Allocations sleep (GFP_KERNEL) - they may grow the pool through vzalloc and
arena page allocation. All current consumers run from the enable path (after
ops.init() and the kernel-side arena auto-discovery, before validate_ops()),
where sleeping is fine.
scx_arena_pool_destroy() walks each chunk, returns outstanding ranges to the
gen_pool with gen_pool_free() and then calls gen_pool_destroy(). The
underlying arena pages are released when the arena map itself is torn down,
so the pool destroy doesn't free them explicitly.
Signed-off-by: Tejun Heo <tj@kernel.org>
---
kernel/sched/build_policy.c | 4 ++
kernel/sched/ext.c | 11 ++++
kernel/sched/ext_arena.c | 127 ++++++++++++++++++++++++++++++++++++
kernel/sched/ext_arena.h | 18 +++++
kernel/sched/ext_internal.h | 5 ++
5 files changed, 165 insertions(+)
create mode 100644 kernel/sched/ext_arena.c
create mode 100644 kernel/sched/ext_arena.h
diff --git a/kernel/sched/build_policy.c b/kernel/sched/build_policy.c
index 5e76c9177d54..067979a7b69e 100644
--- a/kernel/sched/build_policy.c
+++ b/kernel/sched/build_policy.c
@@ -59,12 +59,16 @@
#ifdef CONFIG_SCHED_CLASS_EXT
# include <linux/btf_ids.h>
+# include <linux/find.h>
+# include <linux/genalloc.h>
# include "ext_types.h"
# include "ext_internal.h"
# include "ext_cid.h"
+# include "ext_arena.h"
# include "ext_idle.h"
# include "ext.c"
# include "ext_cid.c"
+# include "ext_arena.c"
# include "ext_idle.c"
#endif
diff --git a/kernel/sched/ext.c b/kernel/sched/ext.c
index 94aab7037329..3025fbe198d3 100644
--- a/kernel/sched/ext.c
+++ b/kernel/sched/ext.c
@@ -5009,6 +5009,7 @@ static void scx_sched_free_rcu_work(struct work_struct *work)

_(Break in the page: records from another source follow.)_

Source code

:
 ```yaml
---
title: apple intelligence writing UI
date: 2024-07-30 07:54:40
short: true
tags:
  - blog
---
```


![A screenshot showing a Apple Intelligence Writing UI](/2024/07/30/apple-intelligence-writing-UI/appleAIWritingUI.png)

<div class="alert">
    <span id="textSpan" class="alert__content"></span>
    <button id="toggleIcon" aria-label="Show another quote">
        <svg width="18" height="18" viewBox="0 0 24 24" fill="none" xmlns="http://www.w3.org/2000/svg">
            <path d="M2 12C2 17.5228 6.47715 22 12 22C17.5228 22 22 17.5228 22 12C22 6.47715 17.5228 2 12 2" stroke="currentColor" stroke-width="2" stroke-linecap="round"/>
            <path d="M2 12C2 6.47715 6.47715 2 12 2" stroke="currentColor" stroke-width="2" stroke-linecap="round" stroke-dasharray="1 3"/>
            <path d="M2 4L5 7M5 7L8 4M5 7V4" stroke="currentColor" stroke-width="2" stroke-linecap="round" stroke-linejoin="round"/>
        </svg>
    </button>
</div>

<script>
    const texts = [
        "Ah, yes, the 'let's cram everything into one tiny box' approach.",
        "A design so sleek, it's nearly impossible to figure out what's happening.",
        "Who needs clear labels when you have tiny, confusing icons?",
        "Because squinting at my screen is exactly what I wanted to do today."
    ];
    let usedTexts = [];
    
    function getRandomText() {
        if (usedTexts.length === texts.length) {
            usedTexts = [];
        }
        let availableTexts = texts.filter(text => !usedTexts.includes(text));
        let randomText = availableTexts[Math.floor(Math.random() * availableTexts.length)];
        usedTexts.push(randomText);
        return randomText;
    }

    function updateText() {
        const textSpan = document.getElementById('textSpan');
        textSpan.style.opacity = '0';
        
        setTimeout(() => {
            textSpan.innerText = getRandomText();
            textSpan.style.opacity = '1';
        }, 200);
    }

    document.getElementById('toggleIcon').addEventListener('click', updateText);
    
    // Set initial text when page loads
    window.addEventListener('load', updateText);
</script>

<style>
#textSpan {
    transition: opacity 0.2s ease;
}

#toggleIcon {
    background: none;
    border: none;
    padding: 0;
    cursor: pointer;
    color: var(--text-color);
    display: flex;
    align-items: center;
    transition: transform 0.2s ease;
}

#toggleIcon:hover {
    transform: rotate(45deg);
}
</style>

rhashtable_free_and_destroy(&sch->dsq_hash, NULL, NULL);
free_exit_info(sch->exit_info);
+ scx_arena_pool_destroy(sch);
if (sch->arena_map)
bpf_map_put(sch->arena_map);
kfree(sch);
@@ -7140,6 +7141,12 @@ static void scx_root_enable_workfn(struct kthread_work *work)

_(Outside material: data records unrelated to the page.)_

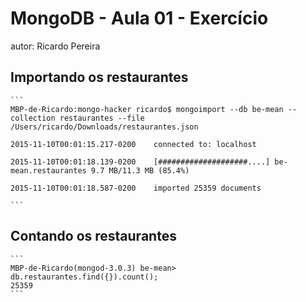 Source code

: # MongoDB - Aula 01 - Exercício
autor: Ricardo Pereira

## Importando os restaurantes

	```
	MBP-de-Ricardo:mongo-hacker ricardo$ mongoimport --db be-mean --collection restaurantes --file /Users/ricardo/Downloads/restaurantes.json
	
	2015-11-10T00:01:15.217-0200	connected to: localhost
	
	2015-11-10T00:01:18.139-0200	[####################....] be-mean.restaurantes	9.7 MB/11.3 MB (85.4%)
	
	2015-11-10T00:01:18.587-0200	imported 25359 documents
	
	```

## Contando os restaurantes

	```
	MBP-de-Ricardo(mongod-3.0.3) be-mean> db.restaurantes.find({}).count();
	25359
	```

sch->exit_info->flags |= SCX_EFLAG_INITIALIZED;
}
+ ret = scx_arena_pool_init(sch);
+ if (ret) {
+ cpus_read_unlock();
+ goto err_disable;
+ }
+
for (i = SCX_OPI_CPU_HOTPLUG_BEGIN; i < SCX_OPI_CPU_HOTPLUG_END; i++)

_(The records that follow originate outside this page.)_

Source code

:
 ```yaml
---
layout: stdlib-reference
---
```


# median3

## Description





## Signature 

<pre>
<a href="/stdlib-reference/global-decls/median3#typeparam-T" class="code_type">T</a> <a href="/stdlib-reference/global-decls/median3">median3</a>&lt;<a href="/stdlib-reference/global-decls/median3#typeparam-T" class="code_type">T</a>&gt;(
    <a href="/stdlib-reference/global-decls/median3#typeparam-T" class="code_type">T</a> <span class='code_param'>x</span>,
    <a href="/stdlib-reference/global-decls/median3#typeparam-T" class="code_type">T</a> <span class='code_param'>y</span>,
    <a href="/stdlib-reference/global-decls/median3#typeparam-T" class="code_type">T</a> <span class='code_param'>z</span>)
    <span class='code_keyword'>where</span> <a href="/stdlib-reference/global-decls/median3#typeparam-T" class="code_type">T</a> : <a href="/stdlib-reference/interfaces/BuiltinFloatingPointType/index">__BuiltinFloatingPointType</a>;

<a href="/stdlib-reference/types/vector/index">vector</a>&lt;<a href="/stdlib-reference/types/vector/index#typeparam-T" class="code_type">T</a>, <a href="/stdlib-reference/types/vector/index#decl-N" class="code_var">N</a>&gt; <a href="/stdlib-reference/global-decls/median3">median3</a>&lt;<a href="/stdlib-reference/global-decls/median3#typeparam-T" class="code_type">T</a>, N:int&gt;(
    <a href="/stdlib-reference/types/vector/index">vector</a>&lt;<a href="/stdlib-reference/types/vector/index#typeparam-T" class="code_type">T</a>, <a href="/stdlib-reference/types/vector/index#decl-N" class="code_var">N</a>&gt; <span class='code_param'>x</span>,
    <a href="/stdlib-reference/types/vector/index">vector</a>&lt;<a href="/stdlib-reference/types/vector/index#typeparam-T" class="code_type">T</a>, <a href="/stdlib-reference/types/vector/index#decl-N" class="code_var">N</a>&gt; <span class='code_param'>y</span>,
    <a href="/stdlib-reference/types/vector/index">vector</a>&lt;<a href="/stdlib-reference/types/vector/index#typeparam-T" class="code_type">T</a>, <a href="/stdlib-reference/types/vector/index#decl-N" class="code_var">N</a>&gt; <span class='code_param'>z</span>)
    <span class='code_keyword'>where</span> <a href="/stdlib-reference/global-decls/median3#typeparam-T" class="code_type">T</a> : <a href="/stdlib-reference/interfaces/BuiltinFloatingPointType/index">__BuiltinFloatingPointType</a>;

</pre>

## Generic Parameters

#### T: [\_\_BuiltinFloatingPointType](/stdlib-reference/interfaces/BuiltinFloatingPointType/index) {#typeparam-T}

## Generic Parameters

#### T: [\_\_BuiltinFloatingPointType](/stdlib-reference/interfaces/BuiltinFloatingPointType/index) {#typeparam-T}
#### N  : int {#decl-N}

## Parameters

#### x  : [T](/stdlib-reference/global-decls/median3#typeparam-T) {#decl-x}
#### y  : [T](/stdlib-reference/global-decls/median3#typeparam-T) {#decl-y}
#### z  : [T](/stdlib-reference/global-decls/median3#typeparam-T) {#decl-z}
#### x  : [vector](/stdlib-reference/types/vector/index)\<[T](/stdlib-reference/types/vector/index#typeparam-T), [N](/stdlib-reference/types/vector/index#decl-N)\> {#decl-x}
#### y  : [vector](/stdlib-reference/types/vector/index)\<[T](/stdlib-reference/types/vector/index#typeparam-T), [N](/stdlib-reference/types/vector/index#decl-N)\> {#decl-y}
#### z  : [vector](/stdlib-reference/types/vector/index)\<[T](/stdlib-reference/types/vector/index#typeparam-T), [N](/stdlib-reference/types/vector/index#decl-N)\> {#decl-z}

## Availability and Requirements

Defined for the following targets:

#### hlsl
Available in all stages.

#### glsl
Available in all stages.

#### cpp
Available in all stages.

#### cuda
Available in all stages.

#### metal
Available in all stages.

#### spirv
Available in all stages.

if (((void (**)(void))ops)[i])
set_bit(i, sch->has_op);
@@ -7458,6 +7465,10 @@ static void scx_sub_enable_workfn(struct kthread_work *work)
sch->exit_info->flags |= SCX_EFLAG_INITIALIZED;
}
+ ret = scx_arena_pool_init(sch);
+ if (ret)
+ goto err_disable;
+
if (validate_ops(sch, ops))
goto err_disable;
diff --git a/kernel/sched/ext_arena.c b/kernel/sched/ext_arena.c
new file mode 100644
index 000000000000..53174033765d
--- /dev/null
+++ b/kernel/sched/ext_arena.c
@@ -0,0 +1,127 @@
+/* SPDX-License-Identifier: GPL-2.0 */
+/*
+ * BPF extensible scheduler class: Documentation/scheduler/sched-ext.rst
+ *
+ * scx_arena_pool: kernel-side sub-allocator over BPF-arena pages.
+ *
+ * Each chunk added to @sch->arena_pool comes from one
+ * bpf_arena_alloc_pages_sleepable() call and is registered at the
+ * kernel-side mapping address. Callers translate to the BPF-arena form
+ * themselves if needed.
+ *
+ * Allocations grow the pool on demand. Underlying arena pages are released
+ * when the arena map itself is torn down.
+ *
+ * Copyright (c) 2026 Meta Platforms, Inc. and affiliates.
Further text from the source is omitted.